Plain-text document sources:
● ● ● ●

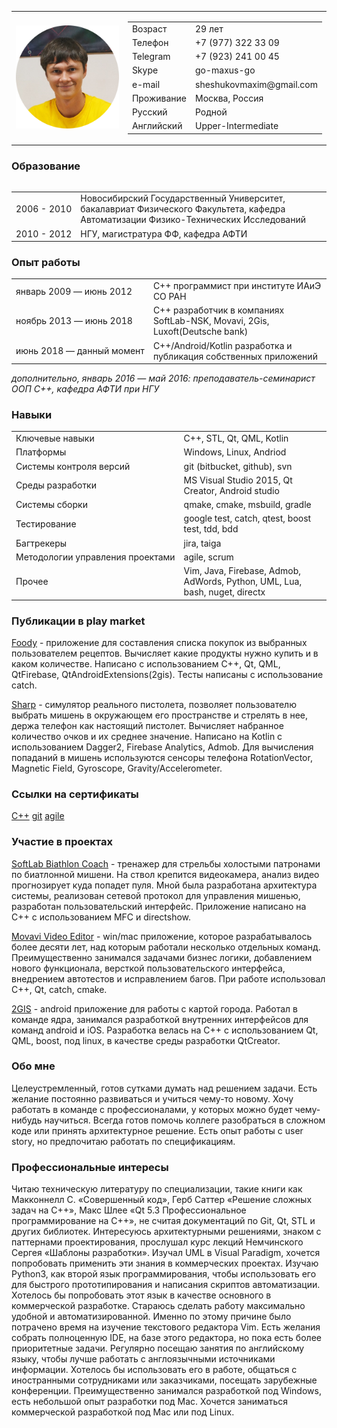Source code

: <table>
	<tr>
		<td>
			<img src="./images/photo_round.png" width="256px">
		</td>
		<td>
			<table>
				<tr>
					<td>Возраст</td>
					<td>29 лет</td>
				</tr>
				<tr>
					<td>Телефон</td>
					<td> +7 (977) 322 33 09</td>
				</tr>
				<tr>
					<td>Telegram</td>
					<td>+7 (923) 241 00 45</td>
				</tr>
				<tr>
					<td>Skype</td>
					<td>go-maxus-go</td>
				</tr>
				<tr>
					<td>e-mail</td>
					<td>sheshukovmaxim@gmail.com</td>
				</tr>
				<tr>
					<td>Проживание</td>
					<td>Москва, Россия</td>
				</tr>
				<tr>
					<td>Русский</td>
					<td>Родной</td>
				</tr>
				<tr>
					<td>Английский</td>
					<td>Upper-Intermediate</td>
				</tr>
			</table>
		</td>
	</tr>
<table>

### Образование

<table>
	<tr>
		<td nowrap>2006 - 2010</td>
		<td>Новосибирский Государственный Университет, бакалавриат Физического Факультета, кафедра Автоматизации Физико-Технических Исследований</td>
	</tr>
	<tr>
		<td nowrap>2010 - 2012</td>
		<td>НГУ, магистратура ФФ, кафедра АФТИ</td>
	</tr>
</table>

### Опыт работы

<table>
	<tr>
		<td nowrap>январь 2009 — июнь 2012</td>
		<td> С++ программист при институте ИАиЭ СО РАН</td>
	</tr>
	<tr>
		<td nowrap>ноябрь 2013 — июнь 2018</td>
		<td>C++ разработчик в компаниях SoftLab-NSK, Movavi, 2Gis, Luxoft(Deutsche bank)</td>
	</tr>
	<tr>
		<td nowrap>июнь 2018 — данный момент</td>
		<td>C++/Android/Kotlin разработка и публикация собственных приложений</td>
	</tr>
</table>

*дополнительно, январь 2016 — май 2016: преподаватель-семинарист ООП С++, кафедра АФТИ при НГУ*

### Навыки

<table>
	<tr>
		<td nowrap>Ключевые навыки</td>
		<td>С++, STL, Qt, QML, Kotlin</td>
		</tr>
	<tr>
		<td nowrap>Платформы</td>
		<td>Windows, Linux, Andriod</td>
	</tr>
	<tr>
		<td nowrap>Системы контроля версий</td>
		<td>git (bitbucket, github), svn</td>
	</tr>
	<tr>
		<td nowrap>Среды разработки</td>
		<td>MS Visual Studio 2015, Qt Creator, Android studio</td>
	</tr>
	<tr>
		<td nowrap>Системы сборки</td>
		<td>qmake, cmake, msbuild, gradle</td>
	</tr>
	<tr>
		<td nowrap>Тестирование</td>
		<td>google test, catch, qtest, boost test, tdd, bdd</td>
	</tr>
	<tr>
		<td nowrap>Багтрекеры</td>
		<td>jira, taiga</td>
	</tr>
	<tr>
		<td nowrap>Методологии управления проектами</td>
		<td>agile, scrum</td>
	</tr>
	<tr>
		<td nowrap>Прочее</td>
		<td>Vim, Java, Firebase, Admob, AdWords, Python, UML, Lua, bash, nuget, directx</td>
	</tr>
</table>

### Публикации в play market
[Foody](https://play.google.com/store/apps/details?id=ru.bananabits.android.foody) - приложение для составления списка покупок из выбранных пользователем рецептов. Вычисляет какие продукты нужно купить и в каком количестве. Написано с использованием C++, Qt, QML, QtFirebase, QtAndroidExtensions(2gis). Тесты написаны с использование catch.

[Sharp](https://play.google.com/store/apps/details?id=ru.bananabits.android.sharp) - симулятор реального пистолета, позволяет пользователю выбрать мишень в окружающем его пространстве и стрелять в нее, держа телефон как настоящий пистолет. Вычисляет набранное количество очков и их среднее значение. Написано на Kotlin с использованием Dagger2, Firebase Analytics, Admob. Для вычисления попаданий в мишень используются сенсоры телефона RotationVector, Magnetic Field, Gyroscope, Gravity/Accelerometer.

### Ссылки на сертификаты

[С++](https://drive.google.com/open?id=15Oub2s6kyQ46cU-gVCYjzJBZNLYL0y9J)
[git](https://drive.google.com/open?id=180_r3mn6kDGEWIykSrBRIUl5itSl7ESX)
[agile](https://drive.google.com/open?id=1a9K-tL_NADU9Zwgygf9IrW-60UL5gcNB)

### Участие в проектах

[SoftLab Biathlon Coach]( https://yadi.sk/i/SCxe3UgikCHA2 ) - тренажер для стрельбы холостыми патронами по биатлонной мишени. На ствол крепится видеокамера, анализ видео прогнозирует куда попадет пуля. Мной была разработана архитектура системы, реализован сетевой протокол для управления мишенью, разработан пользовательский интерфейс. Приложение написано на С++ с использованием MFC и directshow.

[Movavi Video Editor](https://www.movavi.ru/videoeditor/) - win/mac приложение, которое разрабатывалось более десяти лет, над которым работали несколько отдельных команд. Преимущественно занимался задачами бизнес логики, добавлением нового функционала, версткой пользовательского интерфейса, внедрением автотестов и исправлением багов. При работе использовал C++, Qt, catch, cmake.

[2GIS](https://play.google.com/store/apps/details?id=ru.dublgis.dgismobile) - android приложение для работы с картой города. Работал в команде ядра, занимался разработкой внутренних интерфейсов для команд android и iOS. Разработка велась на C++ с использованием Qt, QML, boost, под linux, в качестве среды разработки QtCreator.

### Обо мне

Целеустремленный, готов сутками думать над решением задачи. Есть желание постоянно развиваться и учиться чему-то новому. Хочу работать в команде с профессионалами, у которых можно будет чему-нибудь научиться. Всегда готов помочь коллеге разобраться в сложном коде или принять архитектурное решение. Есть опыт работы с user story, но предпочитаю работать по спецификациям.

### Профессиональные интересы

Читаю техническую литературу по специализации, такие книги как Макконнелл С. «Совершенный код», Герб Саттер «Решение сложных задач на C++»,  Макс Шлее «Qt 5.3 Профессиональное программирование на C++», не считая документаций по Git, Qt, STL и других библиотек.
Интересуюсь архитектурными решениями, знаком с паттернами проектирования, прослушал курс лекций Немчинского Сергея «Шаблоны разработки». Изучал UML в Visual Paradigm, хочется попробовать применить эти знания в коммерческих проектах.
Изучаю Python3, как второй язык программирования, чтобы использовать его для быстрого прототипирования и написания скриптов автоматизации. Хотелось бы попробовать этот язык в качестве основного в коммерческой разработке.
Стараюсь сделать работу максимально удобной и автоматизированной. Именно по этому причине было потрачено время на изучение текстового редактора Vim. Есть желания собрать полноценную IDE, на базе этого редактора, но пока есть более приоритетные задачи.
Регулярно посещаю занятия по английскому языку, чтобы лучше работать с англоязычными источниками информации. Хотелось бы использовать его в работе, общаться с иностранными сотрудниками или заказчиками, посещать зарубежные конференции.
Преимущественно занимался разработкой под Windows, есть небольшой опыт разработки под Mac. Хочется заниматься коммерческой разработкой под Mac или под Linux.  
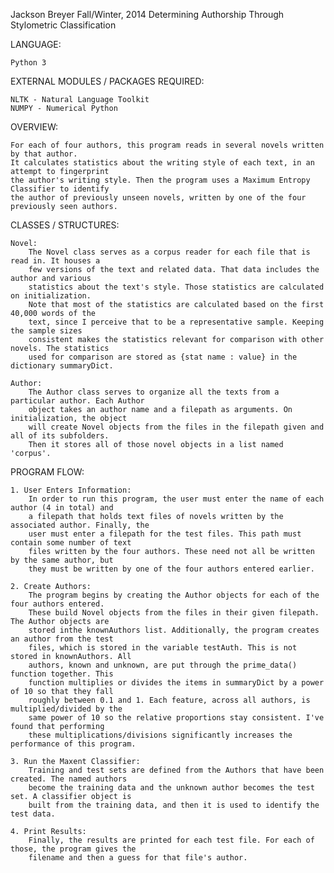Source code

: Jackson Breyer
Fall/Winter, 2014
Determining Authorship Through Stylometric Classification

LANGUAGE:

	Python 3
	
EXTERNAL MODULES / PACKAGES REQUIRED:

	NLTK - Natural Language Toolkit
	NUMPY - Numerical Python
	
OVERVIEW:

	For each of four authors, this program reads in several novels written by that author. 
	It calculates statistics about the writing style of each text, in an attempt to fingerprint
	the author's writing style. Then the program uses a Maximum Entropy Classifier to identify 
	the author of previously unseen novels, written by one of the four previously seen authors. 
	
CLASSES / STRUCTURES:

	Novel:
		The Novel class serves as a corpus reader for each file that is read in. It houses a 
		few versions of the text and related data. That data includes the author and various 
		statistics about the text's style. Those statistics are calculated on initialization. 
		Note that most of the statistics are calculated based on the first 40,000 words of the
		text, since I perceive that to be a representative sample. Keeping the sample sizes 
		consistent makes the statistics relevant for comparison with other novels. The statistics
		used for comparison are stored as {stat name : value} in the dictionary summaryDict.
		
	Author:
		The Author class serves to organize all the texts from a particular author. Each Author 
		object takes an author name and a filepath as arguments. On initialization, the object
		will create Novel objects from the files in the filepath given and all of its subfolders. 
		Then it stores all of those novel objects in a list named 'corpus'. 

PROGRAM FLOW:

	1. User Enters Information:
		In order to run this program, the user must enter the name of each author (4 in total) and
		a filepath that holds text files of novels written by the associated author. Finally, the 
		user must enter a filepath for the test files. This path must contain some number of text 
		files written by the four authors. These need not all be written by the same author, but 
		they must be written by one of the four authors entered earlier. 

	2. Create Authors:
		The program begins by creating the Author objects for each of the four authors entered. 
		These build Novel objects from the files in their given filepath. The Author objects are 
		stored inthe knownAuthors list. Additionally, the program creates an author from the test 
		files, which is stored in the variable testAuth. This is not stored in knownAuthors. All 
		authors, known and unknown, are put through the prime_data() function together. This 
		function multiplies or divides the items in summaryDict by a power of 10 so that they fall 
		roughly between 0.1 and 1. Each feature, across all authors, is multiplied/divided by the 
		same power of 10 so the relative proportions stay consistent. I've found that performing 
		these multiplications/divisions significantly increases the performance of this program. 

	3. Run the Maxent Classifier:
		Training and test sets are defined from the Authors that have been created. The named authors 
		become the training data and the unknown author becomes the test set. A classifier object is 
		built from the training data, and then it is used to identify the test data. 

	4. Print Results:
		Finally, the results are printed for each test file. For each of those, the program gives the 
		filename and then a guess for that file's author.
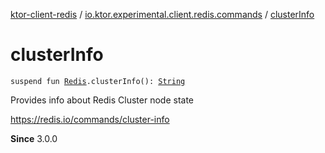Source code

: [ktor-client-redis](../index.md) / [io.ktor.experimental.client.redis.commands](index.md) / [clusterInfo](./cluster-info.md)

# clusterInfo

`suspend fun `[`Redis`](../io.ktor.experimental.client.redis/-redis/index.md)`.clusterInfo(): `[`String`](https://kotlinlang.org/api/latest/jvm/stdlib/kotlin/-string/index.html)

Provides info about Redis Cluster node state

https://redis.io/commands/cluster-info

**Since**
3.0.0

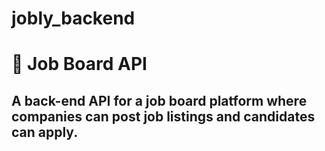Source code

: # jobly_backend
# 💼 Job Board API
## A back-end API for a job board platform where companies can post job listings and candidates can apply.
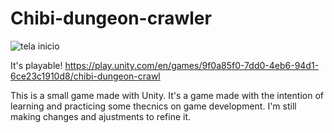 # Chibi-dungeon-crawler

![tela inicio](https://github.com/user-attachments/assets/5d50e7a1-1da2-4090-ac4d-76540a840d91)

It's playable!
https://play.unity.com/en/games/9f0a85f0-7dd0-4eb6-94d1-6ce23c1910d8/chibi-dungeon-crawl

This is a small game made with Unity. 
It's a game made with the intention of learning and practicing some thecnics on game development.
I'm still making changes and ajustments to refine it.
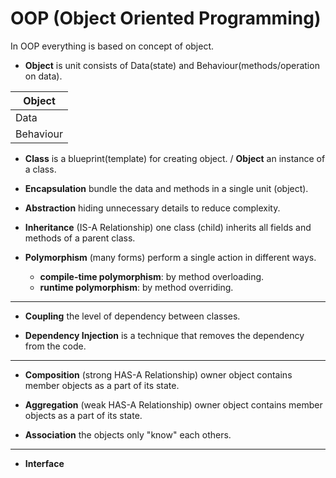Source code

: # OOP (Object Oriented Programming)
In OOP everything is based on concept of object.

* **Object** is unit consists of Data(state) and Behaviour(methods/operation on data).

| Object  |
|---------|
|Data     |
|Behaviour|

* **Class** is a blueprint(template) for creating object. / **Object** an instance of a class.

* **Encapsulation** bundle the data and methods in a single unit (object).

* **Abstraction** hiding unnecessary details to reduce complexity.

* **Inheritance** (IS-A Relationship) one class (child) inherits all fields and methods of a parent class.

* **Polymorphism** (many forms) perform a single action in different ways.
  * **compile-time polymorphism**: by method overloading.
  * **runtime polymorphism**: by method overriding.

---

* **Coupling** the level of dependency between classes.

* **Dependency Injection** is a technique that removes the dependency from the code.

---

* **Composition** (strong HAS-A Relationship) owner object contains member objects as a part of its state. 

* **Aggregation** (weak HAS-A Relationship) owner object contains member objects as a part of its state.

* **Association** the objects only "know" each others.

---

* **Interface** 

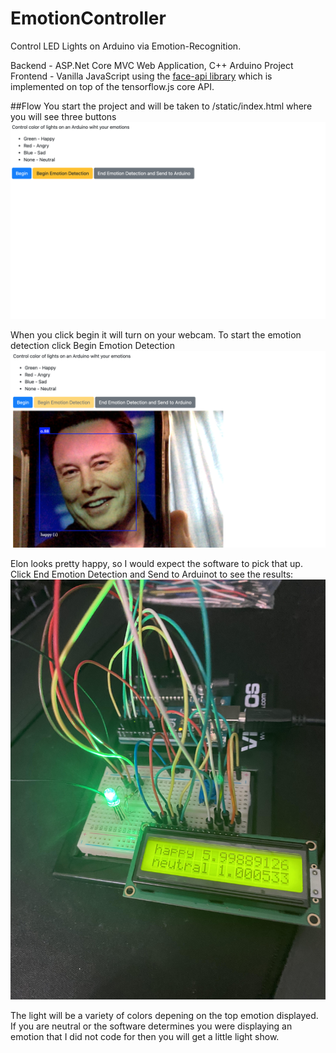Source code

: # EmotionController
Control LED Lights on Arduino via Emotion-Recognition.

Backend - ASP.Net Core MVC Web Application, C++ Arduino Project
Frontend - Vanilla JavaScript using the [face-api library](https://justadudewhohacks.github.io/face-api.js/docs/index.html) which is implemented on top of the tensorflow.js core API.

##Flow
You start the project and will be taken to /static/index.html where you will see three buttons
![Alt text](https://github.com/fallen576/EmotionController/blob/main/wwwroot/images/homepage.png "Image 1")

When you click begin it will turn on your webcam. To start the emotion detection click Begin Emotion Detection
![Alt text](https://github.com/fallen576/EmotionController/blob/main/wwwroot/images/elon.png "Image 2")

Elon looks pretty happy, so I would expect the software to pick that up. Click End Emotion Detection and Send to Arduinot to see the results:
![Alt text](https://github.com/fallen576/EmotionController/blob/main/wwwroot/images/arduino_board.jpeg "Image 3")

The light will be a variety of colors depening on the top emotion displayed. If you are neutral or the software determines you were displaying an emotion that I did not code for then you will get a little light show.

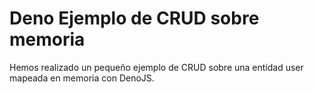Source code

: # Deno Ejemplo de CRUD sobre memoria 

Hemos realizado un pequeño ejemplo de CRUD sobre una entidad user mapeada en memoria con DenoJS.
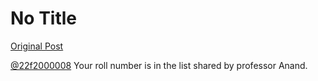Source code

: # No Title

[Original Post](https://discourse.onlinedegree.iitm.ac.in/t/165959/385)

<p><a class="mention" href="/u/22f2000008">@22f2000008</a> Your roll number is in the list shared by professor Anand.</p>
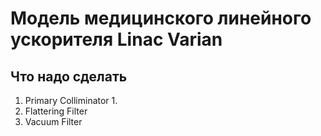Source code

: # Модель медицинского линейного ускорителя Linac Varian

## Что надо сделать
1. Primary Colliminator 
    1. 
1. Flattering Filter
1. Vacuum Filter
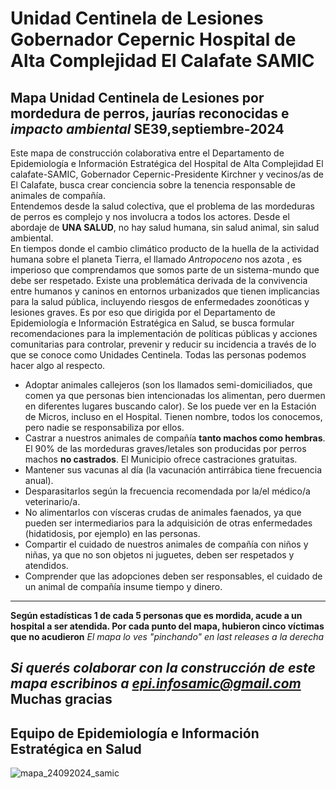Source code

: # **Unidad Centinela de Lesiones Gobernador Cepernic Hospital de Alta Complejidad El Calafate SAMIC**
Mapa Unidad Centinela de Lesiones por mordedura de perros, jaurías reconocidas e *impacto ambiental* **SE39,septiembre-2024**  
---
Este mapa de construcción colaborativa entre el Departamento de Epidemiología e Información Estratégica del Hospital de Alta Complejidad El calafate-SAMIC, Gobernador Cepernic-Presidente Kirchner y vecinos/as de El Calafate, busca crear conciencia sobre la tenencia responsable de animales de compañía.  
Entendemos desde la salud colectiva, que el problema de las mordeduras de perros es complejo y nos involucra a todos los actores. Desde el abordaje de **UNA SALUD**, no hay salud humana, sin salud animal, sin salud ambiental.  
En tiempos donde el cambio climático producto de la huella de la actividad humana sobre el planeta Tierra, el llamado *Antropoceno* nos azota , es imperioso que comprendamos que somos parte de un sistema-mundo que debe ser respetado. Existe una problemática derivada de la convivencia entre humanos y caninos en entornos urbanizados que tienen implicancias para la salud pública, incluyendo riesgos de enfermedades zoonóticas y lesiones graves. Es por eso que dirigida por el Departamento de Epidemiología e Información Estratégica en Salud, se busca formular recomendaciones para la implementación de políticas públicas y acciones comunitarias para controlar, prevenir y reducir su incidencia a través de lo que se conoce como Unidades Centinela. Todas las personas podemos hacer algo al respecto.  

- Adoptar animales callejeros (son los llamados semi-domiciliados, que comen ya que personas bien intencionadas los alimentan, pero duermen en diferentes lugares buscando calor). Se los puede ver en la Estación de Micros, incluso en el Hospital. Tienen nombre, todos los conocemos, pero nadie se responsabiliza por ellos.
- Castrar a nuestros animales de compañía **tanto machos como hembras**. El 90% de las mordeduras graves/letales son producidas por perros machos **no castrados**. El Municipio ofrece castraciones gratuitas.
- Mantener sus vacunas al día (la vacunación antirrábica tiene frecuencia anual).
- Desparasitarlos según la frecuencia recomendada por la/el médico/a veterinario/a.
- No alimentarlos con vísceras crudas de animales faenados, ya que pueden ser intermediarios para la adquisición de otras enfermedades (hidatidosis, por ejemplo) en las personas.
- Compartir el cuidado de nuestros animales de compañía con niños y niñas, ya que no son objetos ni juguetes, deben ser respetados y atendidos.
- Comprender que las adopciones deben ser responsables, el cuidado de un animal de compañía insume tiempo y dinero.
---
**Según estadísticas 1 de cada 5 personas que es mordida, acude a un hospital a ser atendida. Por cada punto del mapa, hubieron cinco víctimas que no acudieron** 
*El mapa lo ves "pinchando" en last releases a la derecha*  


*Si querés colaborar con la construcción de este mapa escribinos a epi.infosamic@gmail.com*  
Muchas gracias
---
**Equipo de Epidemiología e Información Estratégica en Salud** 
---
![mapa_24092024_samic](https://github.com/user-attachments/assets/0e1f47b7-5380-442a-a6ca-8160869b2b5e)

● ● ● ●

* Activity
After dropping the pictures, reproduce exactly the lines from the first line of the entries through the line containing "<td nowrap>июнь 2018 — данный момент</td>", both included.

* Exercise response
Source code

: <table>
	<tr>
		<td>
			<img src="./images/photo_round.png" width="256px">
		</td>
		<td>
			<table>
				<tr>
					<td>Возраст</td>
					<td>29 лет</td>
				</tr>
				<tr>
					<td>Телефон</td>
					<td> +7 (977) 322 33 09</td>
				</tr>
				<tr>
					<td>Telegram</td>
					<td>+7 (923) 241 00 45</td>
				</tr>
				<tr>
					<td>Skype</td>
					<td>go-maxus-go</td>
				</tr>
				<tr>
					<td>e-mail</td>
					<td>sheshukovmaxim@gmail.com</td>
				</tr>
				<tr>
					<td>Проживание</td>
					<td>Москва, Россия</td>
				</tr>
				<tr>
					<td>Русский</td>
					<td>Родной</td>
				</tr>
				<tr>
					<td>Английский</td>
					<td>Upper-Intermediate</td>
				</tr>
			</table>
		</td>
	</tr>
<table>

### Образование

<table>
	<tr>
		<td nowrap>2006 - 2010</td>
		<td>Новосибирский Государственный Университет, бакалавриат Физического Факультета, кафедра Автоматизации Физико-Технических Исследований</td>
	</tr>
	<tr>
		<td nowrap>2010 - 2012</td>
		<td>НГУ, магистратура ФФ, кафедра АФТИ</td>
	</tr>
</table>

### Опыт работы

<table>
	<tr>
		<td nowrap>январь 2009 — июнь 2012</td>
		<td> С++ программист при институте ИАиЭ СО РАН</td>
	</tr>
	<tr>
		<td nowrap>ноябрь 2013 — июнь 2018</td>
		<td>C++ разработчик в компаниях SoftLab-NSK, Movavi, 2Gis, Luxoft(Deutsche bank)</td>
	</tr>
	<tr>
		<td nowrap>июнь 2018 — данный момент</td>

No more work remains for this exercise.